E como pode ver-se na 18ª conclusão das alegações de apelação, apontou-se
expressamente para a inconstitucionalidade das normas dos arts 1549° e 1569° do
CC, enquanto subjacentes à ratio decidendi da sentença proferida na 1ª
instância.
Reportando-nos aos conceitos de servidão por destinação de pai de família e ao
de extinção da servidão legal por desnecessidade, respectivamente previstos nos
art. 1549° e 1569°-2, do CC, referimos ali expressamente que «a sentença
violava, também, princípios e direitos constitucionais inarredáveis...»,
precisamente porque, tendo sido sempre a Ré reconhecida pelos próprios AA como
legítima titular de um direito real imobiliário, não podia este extinguir-se
senão pela forma prevista na lei.
De igual modo, no requerimento onde se pugnara pela reforma do acórdão proferido
na RP, referimos claramente, que «a decisão reclamada, ao sufragar a
possibilidade de a Ré ser espoliada de um direito real já radicado na sua esfera
jurídica, sem qualquer indemnização... para além de não ter tomado posição sobre
a inconstitucionalidade de que enferma a decisão apelada, incorreu, ela mesma,
em violação daqueles mesmos preceitos constitucionais...».

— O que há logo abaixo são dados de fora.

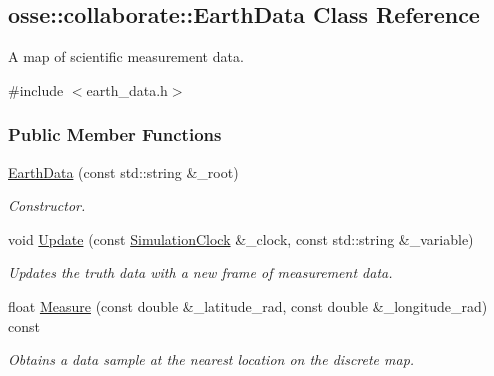 \hypertarget{classosse_1_1collaborate_1_1_earth_data}{}\subsection{osse\+:\+:collaborate\+:\+:Earth\+Data Class Reference}
\label{classosse_1_1collaborate_1_1_earth_data}


A map of scientific measurement data.  




{\ttfamily \#include $<$earth\+\_\+data.\+h$>$}

\subsubsection*{Public Member Functions}
\begin{DoxyCompactItemize}
\item 
\hyperlink{classosse_1_1collaborate_1_1_earth_data_a77ce398a29306b84cdddbd937cb62bbd}{Earth\+Data} (const std\+::string \&\+\_\+root)
\begin{DoxyCompactList}\small\item\em Constructor. \end{DoxyCompactList}\item 
void \hyperlink{classosse_1_1collaborate_1_1_earth_data_a22d7fe03f04f1b3b10020271b16dec5c}{Update} (const \hyperlink{classosse_1_1collaborate_1_1_simulation_clock}{Simulation\+Clock} \&\+\_\+clock, const std\+::string \&\+\_\+variable)
\begin{DoxyCompactList}\small\item\em Updates the truth data with a new frame of measurement data. \end{DoxyCompactList}\item 
float \hyperlink{classosse_1_1collaborate_1_1_earth_data_a39c94ce236efd3ddb85e6108205a7067}{Measure} (const double \&\+\_\+latitude\+\_\+rad, const double \&\+\_\+longitude\+\_\+rad) const
\begin{DoxyCompactList}\small\item\em Obtains a data sample at the nearest location on the discrete map. \end{DoxyCompactList}\end{DoxyCompactItemize}
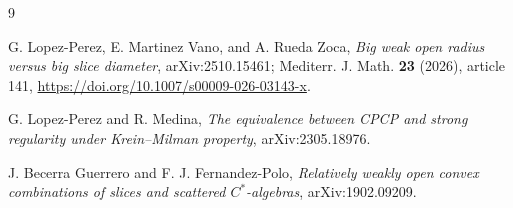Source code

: \documentclass[11pt]{article}
\begin{document}
\begin{thebibliography}{9}

G. Lopez-Perez, E. Martinez Vano, and A. Rueda Zoca,
\emph{Big weak open radius versus big slice diameter},
arXiv:2510.15461; Mediterr. J. Math. \textbf{23} (2026), article 141,
\url{https://doi.org/10.1007/s00009-026-03143-x}.

G. Lopez-Perez and R. Medina,
\emph{The equivalence between CPCP and strong regularity under Krein--Milman
property}, arXiv:2305.18976.

J. Becerra Guerrero and F. J. Fernandez-Polo,
\emph{Relatively weakly open convex combinations of slices and scattered
$C^*$-algebras}, arXiv:1902.09209.

\end{thebibliography}
\end{document}
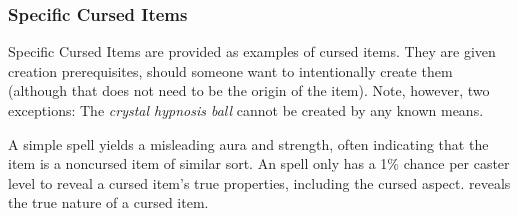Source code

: \subsubsection{Specific Cursed Items}
Specific Cursed Items are provided as examples of cursed items. They are given creation prerequisites, should someone want to intentionally create them (although that does not need to be the origin of the item). Note, however, two exceptions: The \emph{crystal hypnosis ball} cannot be created by any known means.

A simple  spell yields a misleading aura and strength, often indicating that the item is a noncursed item of similar sort. An  spell only has a 1\% chance per caster level to reveal a cursed item's true properties, including the cursed aspect.  reveals the true nature of a cursed item.

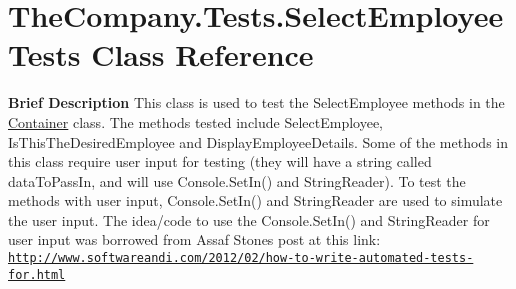\hypertarget{class_the_company_1_1_tests_1_1_select_employee_tests}{}\section{The\+Company.\+Tests.\+Select\+Employee\+Tests Class Reference}
\label{class_the_company_1_1_tests_1_1_select_employee_tests}


{\bfseries  Brief Description} This class is used to test the Select\+Employee methods in the \hyperlink{class_the_company_1_1_container}{Container} class. The methods tested include Select\+Employee, Is\+This\+The\+Desired\+Employee and Display\+Employee\+Details. Some of the methods in this class require user input for testing (they will have a string called data\+To\+Pass\+In, and will use Console.\+Set\+In() and String\+Reader). To test the methods with user input, Console.\+Set\+In() and String\+Reader are used to simulate the user input. The idea/code to use the Console.\+Set\+In() and String\+Reader for user input was borrowed from Assaf Stone\textquotesingle{}s post at this link\+: \href{http://www.softwareandi.com/2012/02/how-to-write-automated-tests-for.html}{\tt http\+://www.\+softwareandi.\+com/2012/02/how-\/to-\/write-\/automated-\/tests-\/for.\+html}  


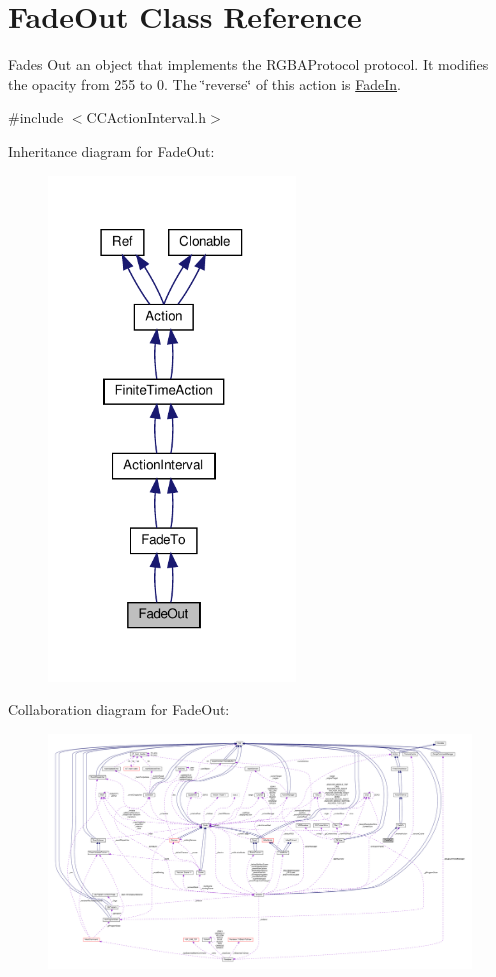 \hypertarget{classFadeOut}{}\section{Fade\+Out Class Reference}
\label{classFadeOut}


Fades Out an object that implements the R\+G\+B\+A\+Protocol protocol. It modifies the opacity from 255 to 0. The \char`\"{}reverse\char`\"{} of this action is \hyperlink{classFadeIn}{Fade\+In}.  




{\ttfamily \#include $<$C\+C\+Action\+Interval.\+h$>$}



Inheritance diagram for Fade\+Out\+:
\nopagebreak
\begin{figure}[H]
\begin{center}
\leavevmode
\includegraphics[width=186pt]{classFadeOut__inherit__graph}
\end{center}
\end{figure}


Collaboration diagram for Fade\+Out\+:
\nopagebreak
\begin{figure}[H]
\begin{center}
\leavevmode
\includegraphics[width=350pt]{classFadeOut__coll__graph}
\end{center}
\end{figure}
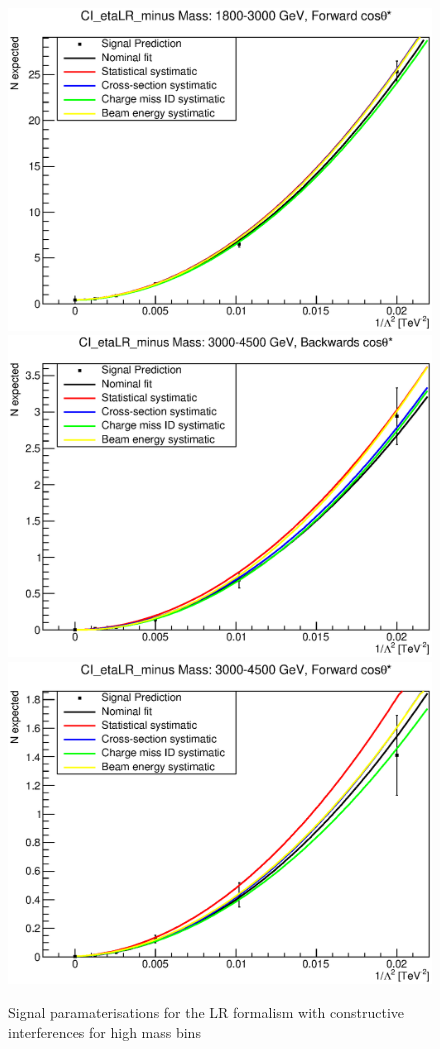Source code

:\begin{figure}[ht]
			\includegraphics[width=0.49\linewidth]{images/thesis_fits/CI_2D_etaLR_minus_Mass_1800-3000_GeV_CTS_0_1.eps}
			\includegraphics[width=0.49\linewidth]{images/thesis_fits/CI_2D_etaLR_minus_Mass_3000-4500_GeV_CTS_-1_0.eps}
			\includegraphics[width=0.49\linewidth]{images/thesis_fits/CI_2D_etaLR_minus_Mass_3000-4500_GeV_CTS_0_1.eps}
		\caption{Signal paramaterisations for the LR formalism with constructive interferences for high mass bins}
		\label{fig:parm_LR_m_2}
	\end{figure}



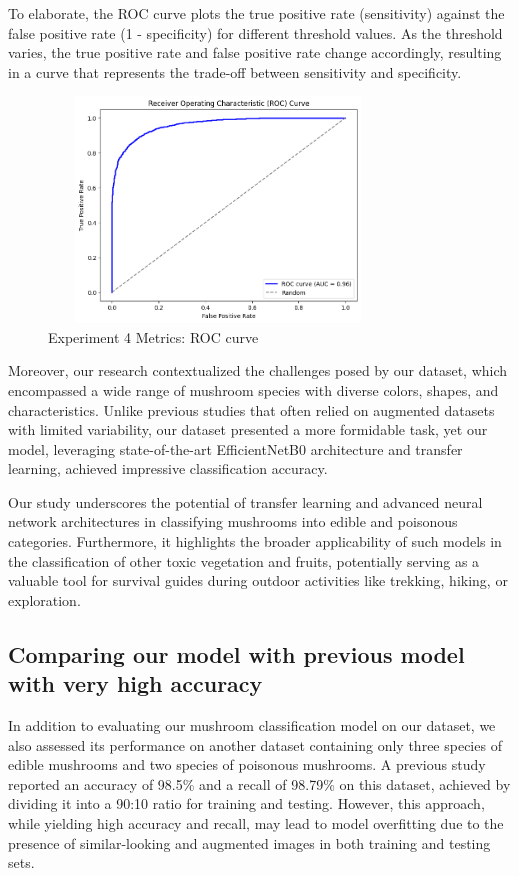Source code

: To elaborate, the ROC curve plots the true positive rate (sensitivity) against the false positive rate (1 - specificity) for different threshold values. As the threshold varies, the true positive rate and false positive rate change accordingly, resulting in a curve that represents the trade-off between sensitivity and specificity.

\begin{figure}[!ht]
    \centering
    \includegraphics[height=6cm, width=9cm]{images/4.roc.png}
    \caption{Experiment 4 Metrics: ROC curve}
\end{figure}





Moreover, our research contextualized the challenges posed by our dataset, which encompassed a wide range of mushroom species with diverse colors, shapes, and characteristics. Unlike previous studies that often relied on augmented datasets with limited variability, our dataset presented a more formidable task, yet our model, leveraging state-of-the-art EfficientNetB0 architecture and transfer learning, achieved impressive classification accuracy.

Our study underscores the potential of transfer learning and advanced neural network architectures in classifying mushrooms into edible and poisonous categories. Furthermore, it highlights the broader applicability of such models in the classification of other toxic vegetation and fruits, potentially serving as a valuable tool for survival guides during outdoor activities like trekking, hiking, or exploration.

\subsection{Comparing our model with previous model with very high accuracy}
In addition to evaluating our mushroom classification model on our dataset, we also assessed its performance on another dataset containing only three species of edible mushrooms and two species of poisonous mushrooms. A previous study reported an accuracy of 98.5\% and a recall of 98.79\% on this dataset, achieved by dividing it into a 90:10 ratio for training and testing. However, this approach, while yielding high accuracy and recall, may lead to model overfitting due to the presence of similar-looking and augmented images in both training and testing sets.

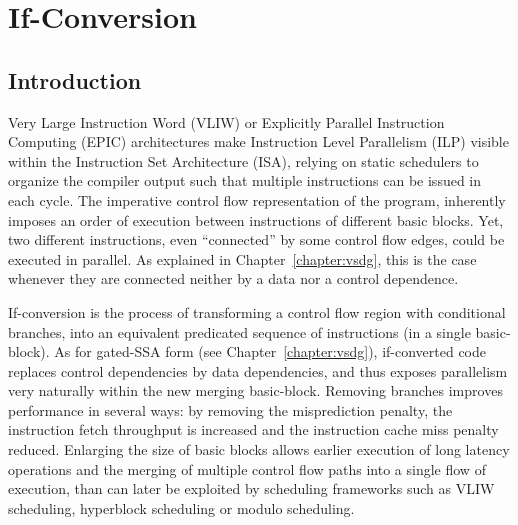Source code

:  \chapter{If-Conversion }\label{chapter:if_conversion}
\label{chapter:if_conversion}
\graphicspath{{img/}{if_conversion/img/}{part4/if_conversion/img/}}

\newcommand{\annotation}[1]{%
  \marginpar{\small\itshape\color{red}#1}}



\section{Introduction}

Very Large Instruction Word (VLIW) or Explicitly Parallel Instruction Computing (EPIC) architectures make Instruction Level Parallelism (ILP) visible within the Instruction Set Architecture (ISA), relying on static schedulers to organize the compiler output such that multiple instructions can be issued in each cycle.
The imperative control flow representation of the program, inherently imposes an order of execution between instructions of different basic blocks. Yet, two different instructions, even ``connected'' by some control flow edges, could be executed in parallel. As explained in Chapter~\ref{chapter:vsdg}, this is the case whenever they are connected neither by a data nor a control dependence. 

If-conversion is the process of transforming a control flow region with conditional branches, into an equivalent predicated sequence of instructions (in a single basic-block). As for gated-SSA form (see Chapter~\ref{chapter:vsdg}), if-converted code replaces control dependencies by data dependencies, and thus exposes parallelism very naturally within the new merging basic-block. 
Removing branches improves performance in several ways: by removing the misprediction penalty, the instruction fetch throughput is increased and the instruction cache miss penalty reduced. Enlarging the size of basic blocks allows earlier execution of long latency operations and the merging of multiple control flow paths into a single flow of execution, than can later be exploited by scheduling frameworks such as VLIW scheduling, hyperblock scheduling or modulo scheduling.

E dúvidas não pode haver de que as instâncias recorridas, ao privarem a
impetrante daquele direito, mais não fizeram do que viabilizar a sua
expropriação por meios ilícitos, atentatórios da nossa Lei Fundamental, como
pode ver-se, i.o., a esse propósito, no Ac. n.º 491/2002, proferido neste mesmo
Tribunal Constitucional e publicado no DR, II série, de 23.01.03, onde se
decidiu que «... o art. 62°-1 da CRP garante tanto o direito de propriedade,
strictu sensu, e qualquer outro direito patrimonial como o direito de acesso a
uma propriedade».
Nestes termos e melhores de direito, que em Conferência não deixarão de
suprir-se, deverá revogar-se a, aliás, douta decisão sumária que antecede e
substituir-se por outra que admita o presente recurso, uma vez que se verificam,
ainda que mitigadamente, os pressupostos consignados nos arts 70°-1.b), 72°-2 e
75°-A, todos da LTC.
[…].”.
3. Os recorridos B. e outros não responderam (cota de fls. 461).
Cumpre apreciar e decidir.
II
4. Na decisão sumária reclamada não se conheceu do objecto do recurso
interposto para o Tribunal Constitucional, por se ter entendido que não estavam
verificados os respectivos pressupostos processuais.
Com efeito, verificou-se que, perante o tribunal recorrido – o
Tribunal da Relação do Porto –, “a recorrente não suscitou qualquer questão de
inconstitucionalidade normativa, nomeadamente qualquer questão de
inconstitucionalidade reportada às normas dos artigos 1549º ou 1569º do Código
Civil, que indica no requerimento de interposição do presente recurso”: perante
esse tribunal a recorrente limitou-se “a invocar a inconstitucionalidade da
decisão da primeira instância e a inconstitucionalidade da própria decisão da
Relação, o que é algo de substancialmente diverso da invocação da
inconstitucionalidade de uma norma ou interpretação normativa”.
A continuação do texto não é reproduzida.